Task item: Exact reproduction of the data is required, with images excluded.

------------

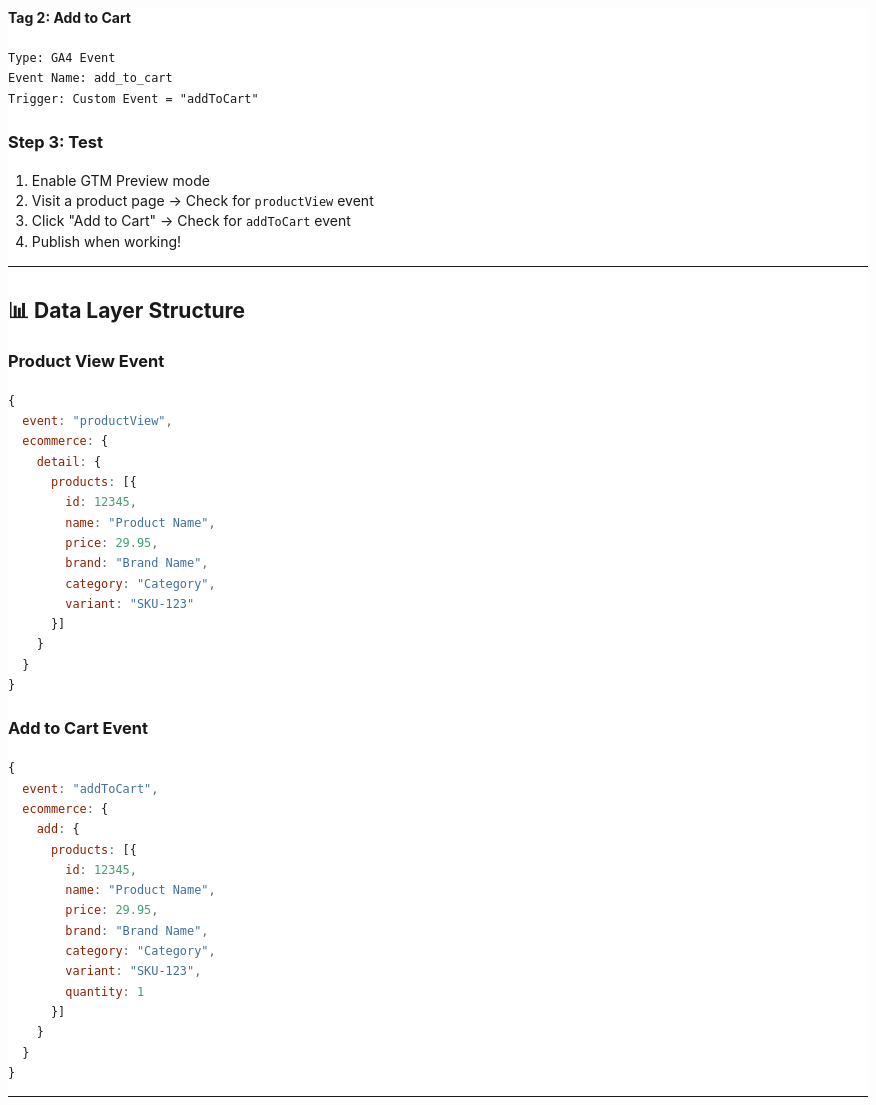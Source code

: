 #### Tag 2: Add to Cart
```
Type: GA4 Event
Event Name: add_to_cart
Trigger: Custom Event = "addToCart"
```

### Step 3: Test
1. Enable GTM Preview mode
2. Visit a product page → Check for `productView` event
3. Click "Add to Cart" → Check for `addToCart` event
4. Publish when working!

---

## 📊 Data Layer Structure

### Product View Event
```javascript
{
  event: "productView",
  ecommerce: {
    detail: {
      products: [{
        id: 12345,
        name: "Product Name",
        price: 29.95,
        brand: "Brand Name",
        category: "Category",
        variant: "SKU-123"
      }]
    }
  }
}
```

### Add to Cart Event
```javascript
{
  event: "addToCart",
  ecommerce: {
    add: {
      products: [{
        id: 12345,
        name: "Product Name",
        price: 29.95,
        brand: "Brand Name",
        category: "Category",
        variant: "SKU-123",
        quantity: 1
      }]
    }
  }
}
```

---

------------

Response below:
Source code

: #### Tag 2: Add to Cart
```
Type: GA4 Event
Event Name: add_to_cart
Trigger: Custom Event = "addToCart"
```

### Step 3: Test
1. Enable GTM Preview mode
2. Visit a product page → Check for `productView` event
3. Click "Add to Cart" → Check for `addToCart` event
4. Publish when working!

---

## 📊 Data Layer Structure

### Product View Event
```javascript
{
  event: "productView",
  ecommerce: {
    detail: {
      products: [{
        id: 12345,
        name: "Product Name",
        price: 29.95,
        brand: "Brand Name",
        category: "Category",
        variant: "SKU-123"
      }]
    }
  }
}
```

### Add to Cart Event
```javascript
{
  event: "addToCart",
  ecommerce: {
    add: {
      products: [{
        id: 12345,
        name: "Product Name",
        price: 29.95,
        brand: "Brand Name",
        category: "Category",
        variant: "SKU-123",
        quantity: 1
      }]
    }
  }
}
```

---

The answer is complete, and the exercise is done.